In the wake of the investiture process of Alberto Núñez Feijóo, the acting Government will accelerate negotiations in the background with potential parliamentary partners called to support Pedro Sánchez in the face of his re-election if the PP candidate fails in his attempt to gather a majority support parliamentarian. The particular auction of seats has begun in public with specific requests from Catalan nationalism such as those of Junts (aministy and referendum), ERC (reductions, greater financing and powers) and other more personalistic ones such as Podemos, which controls 5 deputies of Sumar and p ide . a ministry for Irene Montero.

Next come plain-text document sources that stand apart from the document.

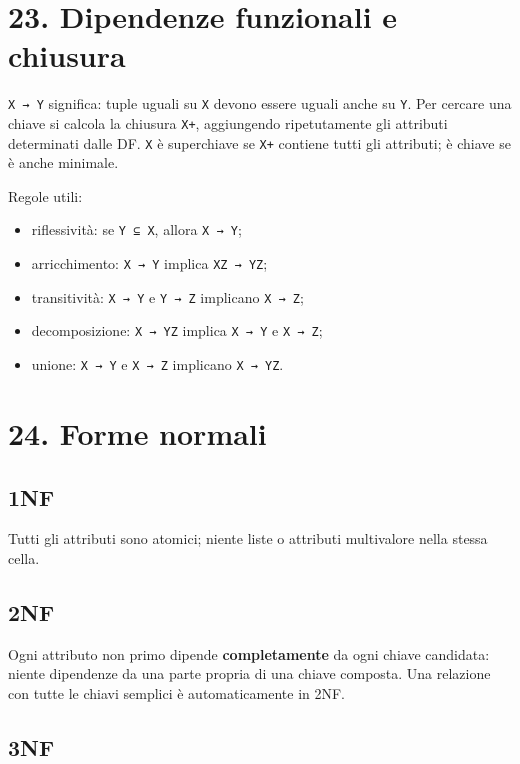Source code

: \documentclass[
  10pt,
  a4paper,
]{article}
\providecommand{\tightlist}{%
  \setlength{\itemsep}{0pt}\setlength{\parskip}{0pt}}
\begin{document}
\section{23. Dipendenze funzionali e
chiusura}\label{23-dipendenze-funzionali-e-chiusura}

\texttt{X\ →\ Y} significa: tuple uguali su \texttt{X} devono essere
uguali anche su \texttt{Y}. Per cercare una chiave si calcola la
chiusura \texttt{X+}, aggiungendo ripetutamente gli attributi
determinati dalle DF. \texttt{X} è superchiave se \texttt{X+} contiene
tutti gli attributi; è chiave se è anche minimale.

Regole utili:

\begin{itemize}
\tightlist
\item
  riflessività: se \texttt{Y\ ⊆\ X}, allora \texttt{X\ →\ Y};
\item
  arricchimento: \texttt{X\ →\ Y} implica \texttt{XZ\ →\ YZ};
\item
  transitività: \texttt{X\ →\ Y} e \texttt{Y\ →\ Z} implicano
  \texttt{X\ →\ Z};
\item
  decomposizione: \texttt{X\ →\ YZ} implica \texttt{X\ →\ Y} e
  \texttt{X\ →\ Z};
\item
  unione: \texttt{X\ →\ Y} e \texttt{X\ →\ Z} implicano
  \texttt{X\ →\ YZ}.
\end{itemize}

\section{24. Forme normali}\label{24-forme-normali}

\subsection{1NF}\label{1nf}

Tutti gli attributi sono atomici; niente liste o attributi multivalore
nella stessa cella.

\subsection{2NF}\label{2nf}

Ogni attributo non primo dipende \textbf{completamente} da ogni chiave
candidata: niente dipendenze da una parte propria di una chiave
composta. Una relazione con tutte le chiavi semplici è automaticamente
in 2NF.

\subsection{3NF}\label{3nf}
\end{document}

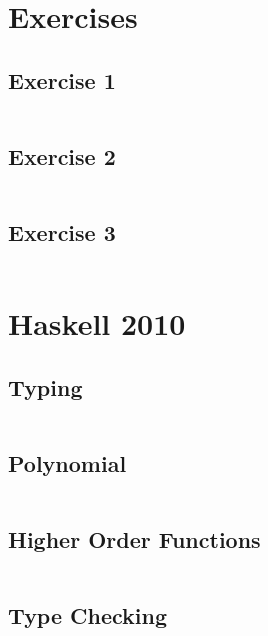 \documentclass[a4paper,9pt]{article}
\newcommand{\hsfile}[1]{\inputminted[breaklines]{haskell}{../haskell/#1.hs}}
\begin{document}
\section{Exercises}
\subsection{Exercise 1}
\hsfile{ex01/ex01}
\subsection{Exercise 2}
\hsfile{ex02/ex02}
\subsection{Exercise 3}
\hsfile{ex03/ex03}
\section{Haskell 2010}
\subsection{Typing}
\hsfile{exam2010/problem_1}
\subsection{Polynomial}
\hsfile{exam2010/problem_2}
\subsection{Higher Order Functions}
\hsfile{exam2010/problem_3}
\subsection{Type Checking}
\hsfile{exam2010/problem_4}
\end{document}
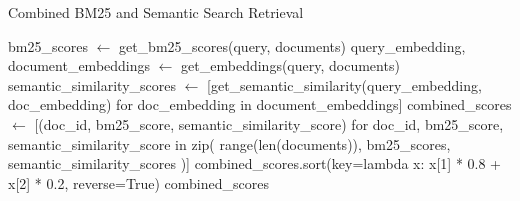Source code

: \begin{algorithm}[H]
\caption{Combined BM25 and Semantic Search Retrieval}
\label{alg:combined_retrieval}
\begin{algorithmic}[1]

\State  bm25\_scores $\gets$ get\_bm25\_scores(query, documents) 
\State query\_embedding, document\_embeddings $\gets$ get\_embeddings(query, documents)
\State semantic\_similarity\_scores $\gets$ [get\_semantic\_similarity(query\_embedding, doc\_embedding) for doc\_embedding in document\_embeddings]
\State combined\_scores $\gets$ [(doc\_id, bm25\_score, semantic\_similarity\_score) 
                                 for doc\_id, bm25\_score, semantic\_similarity\_score in zip(
                                     range(len(documents)), bm25\_scores, semantic\_similarity\_scores
                                 )]
\State combined\_scores.sort(key=lambda x: x[1] * 0.8 + x[2] * 0.2, reverse=True)  
\State \Return combined\_scores 
\end{algorithmic}
\end{algorithm}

Faced with this scenario of uncertainty, international investors remain on hold, attentive to the latest movements of the European Central Bank (ECB), which has once again raised interest rates to 4.5% and continues to tighten the interest curve of The bonuses. with the balance reduction process. The latest call for fiscal consolidation in the countries of the euro zone is also causing this effect because it will force public accounts to be balanced to avoid going into even more debt, this time without the guarantee of the central bank and the search for private international investors such as funds or sovereign vehicles, according to experts.
Meanwhile, debt yields mark not only the interest received by investors who buy these assets, but also the cost of issuance and financing by bond sellers. European governments continue to be at the head of this list, among them, the Spanish one. The Public Treasury plans to carry out net issues (new debt) worth 70,000 million euros in 2023 to cover its deficit, just over a quarter of its total annual issuance volume to refinance.
The expectation that this figure falls short due to the increase in the interest burden and the virtual financial commitments that Sánchez’s acting Government is assuming has caused an increase in the cost of debt in the secondary market. The interest on the 10-year Spanish bond closed this Monday at 3.788%, its highest level since March and, therefore, its maximum since January 2014. At 30 years, the yield on the obligation rises to 4.3%, while that the 2-year bond has risen to 3.63% in response to the new framework proposed by the ECB.
What does that scenario consist of? The new mantra of ‘high rates for longer’ defines the ECB’s commitment to remain firm in the face of pressure to lower rates once the economic slowdown is confirmed and real financing conditions tighten even further. After the tenth interest rate increase since July 2022, the authority chaired by Christine Lagarde seems to have reached satisfaction and has signaled a probable pause in the remainder of 2023.
“The ECB has entered the next stage: rate markets are beginning to look beyond the maximum, while macroeconomic concerns guide rates lower and the curve flattens,” comments the team of economists at ING Research. . “This will probably be the ECB’s last rate hike. We see that economic data for the rest of the year will continue to weaken, although we do not expect a significant recession, as growth will remain slightly positive,” they point out from V ontobel.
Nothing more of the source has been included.